[[ Dataset excerpts open ]]

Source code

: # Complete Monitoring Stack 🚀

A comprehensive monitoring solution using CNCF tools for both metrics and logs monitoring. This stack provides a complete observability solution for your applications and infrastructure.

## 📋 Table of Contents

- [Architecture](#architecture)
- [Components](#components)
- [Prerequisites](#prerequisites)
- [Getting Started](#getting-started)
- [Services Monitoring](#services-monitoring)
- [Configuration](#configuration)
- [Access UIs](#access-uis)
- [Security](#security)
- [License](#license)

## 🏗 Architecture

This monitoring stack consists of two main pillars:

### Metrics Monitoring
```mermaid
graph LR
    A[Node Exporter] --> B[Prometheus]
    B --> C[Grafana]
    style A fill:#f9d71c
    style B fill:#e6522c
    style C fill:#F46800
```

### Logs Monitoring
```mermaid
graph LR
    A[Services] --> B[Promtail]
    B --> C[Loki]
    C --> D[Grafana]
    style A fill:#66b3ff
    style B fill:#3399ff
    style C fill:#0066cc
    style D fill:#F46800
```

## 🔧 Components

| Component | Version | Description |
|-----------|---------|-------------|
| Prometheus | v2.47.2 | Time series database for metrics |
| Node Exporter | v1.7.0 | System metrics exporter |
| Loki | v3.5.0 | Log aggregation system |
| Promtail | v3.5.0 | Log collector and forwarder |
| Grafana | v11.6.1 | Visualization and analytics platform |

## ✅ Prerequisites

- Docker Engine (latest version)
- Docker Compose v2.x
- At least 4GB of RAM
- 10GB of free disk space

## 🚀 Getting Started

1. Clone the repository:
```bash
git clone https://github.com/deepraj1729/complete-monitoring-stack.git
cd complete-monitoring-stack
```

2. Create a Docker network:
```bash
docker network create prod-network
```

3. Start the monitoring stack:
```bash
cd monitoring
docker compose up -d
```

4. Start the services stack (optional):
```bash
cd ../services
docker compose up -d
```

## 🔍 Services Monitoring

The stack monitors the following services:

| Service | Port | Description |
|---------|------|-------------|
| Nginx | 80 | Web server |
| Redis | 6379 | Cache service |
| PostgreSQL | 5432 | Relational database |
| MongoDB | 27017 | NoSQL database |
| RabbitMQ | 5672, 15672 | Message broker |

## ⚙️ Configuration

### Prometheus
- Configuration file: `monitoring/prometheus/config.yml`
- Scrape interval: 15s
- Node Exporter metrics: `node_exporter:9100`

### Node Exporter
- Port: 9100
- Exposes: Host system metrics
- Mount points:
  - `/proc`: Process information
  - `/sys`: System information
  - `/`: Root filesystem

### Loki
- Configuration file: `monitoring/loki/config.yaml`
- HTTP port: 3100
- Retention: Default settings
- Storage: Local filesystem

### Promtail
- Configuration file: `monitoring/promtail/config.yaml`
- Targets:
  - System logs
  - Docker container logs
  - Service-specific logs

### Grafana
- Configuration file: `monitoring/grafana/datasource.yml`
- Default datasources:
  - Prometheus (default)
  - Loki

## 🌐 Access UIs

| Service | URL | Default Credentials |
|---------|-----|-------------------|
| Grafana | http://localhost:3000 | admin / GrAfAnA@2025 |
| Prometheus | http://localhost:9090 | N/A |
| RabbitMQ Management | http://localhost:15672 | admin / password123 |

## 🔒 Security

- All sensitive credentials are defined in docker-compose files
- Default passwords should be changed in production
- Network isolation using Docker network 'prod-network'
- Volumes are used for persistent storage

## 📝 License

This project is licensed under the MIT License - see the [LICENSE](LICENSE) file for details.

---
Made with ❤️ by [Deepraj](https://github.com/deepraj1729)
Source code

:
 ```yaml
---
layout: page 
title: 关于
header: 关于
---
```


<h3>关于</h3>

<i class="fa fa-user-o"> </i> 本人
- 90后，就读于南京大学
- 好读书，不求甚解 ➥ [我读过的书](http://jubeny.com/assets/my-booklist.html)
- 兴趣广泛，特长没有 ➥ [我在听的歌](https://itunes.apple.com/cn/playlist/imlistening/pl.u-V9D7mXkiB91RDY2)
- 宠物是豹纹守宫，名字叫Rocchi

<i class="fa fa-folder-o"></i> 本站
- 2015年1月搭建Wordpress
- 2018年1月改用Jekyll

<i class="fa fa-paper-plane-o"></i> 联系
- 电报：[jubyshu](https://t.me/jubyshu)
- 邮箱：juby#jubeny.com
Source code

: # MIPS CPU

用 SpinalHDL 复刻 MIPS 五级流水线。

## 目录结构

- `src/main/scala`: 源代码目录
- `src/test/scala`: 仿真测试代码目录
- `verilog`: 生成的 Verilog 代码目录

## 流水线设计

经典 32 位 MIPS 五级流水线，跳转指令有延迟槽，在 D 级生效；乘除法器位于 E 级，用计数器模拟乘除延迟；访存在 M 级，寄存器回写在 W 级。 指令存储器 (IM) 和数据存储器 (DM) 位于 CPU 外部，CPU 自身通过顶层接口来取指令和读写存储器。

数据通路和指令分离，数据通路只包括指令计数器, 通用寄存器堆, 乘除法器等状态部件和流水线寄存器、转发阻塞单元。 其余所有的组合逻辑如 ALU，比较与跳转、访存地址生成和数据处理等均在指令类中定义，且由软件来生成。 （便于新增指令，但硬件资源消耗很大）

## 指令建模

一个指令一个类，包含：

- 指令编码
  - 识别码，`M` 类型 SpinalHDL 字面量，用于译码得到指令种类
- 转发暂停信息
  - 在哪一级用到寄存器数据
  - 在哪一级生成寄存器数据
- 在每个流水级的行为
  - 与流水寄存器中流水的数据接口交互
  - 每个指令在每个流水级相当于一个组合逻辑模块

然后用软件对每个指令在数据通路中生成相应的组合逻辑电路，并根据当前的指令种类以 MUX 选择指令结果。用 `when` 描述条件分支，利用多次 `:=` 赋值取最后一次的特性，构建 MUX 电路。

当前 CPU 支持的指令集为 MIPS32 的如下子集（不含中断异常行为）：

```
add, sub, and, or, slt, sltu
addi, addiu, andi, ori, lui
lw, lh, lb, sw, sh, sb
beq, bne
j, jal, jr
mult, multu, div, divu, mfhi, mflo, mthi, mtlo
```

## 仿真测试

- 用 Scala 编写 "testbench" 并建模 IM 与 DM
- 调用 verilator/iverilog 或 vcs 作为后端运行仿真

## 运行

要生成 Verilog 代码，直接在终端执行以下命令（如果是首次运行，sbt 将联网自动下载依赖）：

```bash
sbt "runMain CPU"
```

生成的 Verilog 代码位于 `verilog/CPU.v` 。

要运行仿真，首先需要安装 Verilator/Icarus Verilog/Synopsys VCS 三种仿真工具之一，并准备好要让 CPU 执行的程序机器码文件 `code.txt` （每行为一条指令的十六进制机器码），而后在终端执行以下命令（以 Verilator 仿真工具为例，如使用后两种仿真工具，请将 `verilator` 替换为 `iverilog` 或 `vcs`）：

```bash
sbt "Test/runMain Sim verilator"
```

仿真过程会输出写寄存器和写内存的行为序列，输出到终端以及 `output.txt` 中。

[[ Dataset excerpts closed ]]

#### Exercise aim
Lines after the one containing "### Metrics Monitoring" are not wanted; repeat exactly each line above from the first up to and including it.

#### Answer section
Source code

: # Complete Monitoring Stack 🚀

A comprehensive monitoring solution using CNCF tools for both metrics and logs monitoring. This stack provides a complete observability solution for your applications and infrastructure.

## 📋 Table of Contents

- [Architecture](#architecture)
- [Components](#components)
- [Prerequisites](#prerequisites)
- [Getting Started](#getting-started)
- [Services Monitoring](#services-monitoring)
- [Configuration](#configuration)
- [Access UIs](#access-uis)
- [Security](#security)
- [License](#license)

## 🏗 Architecture

This monitoring stack consists of two main pillars:

### Metrics Monitoring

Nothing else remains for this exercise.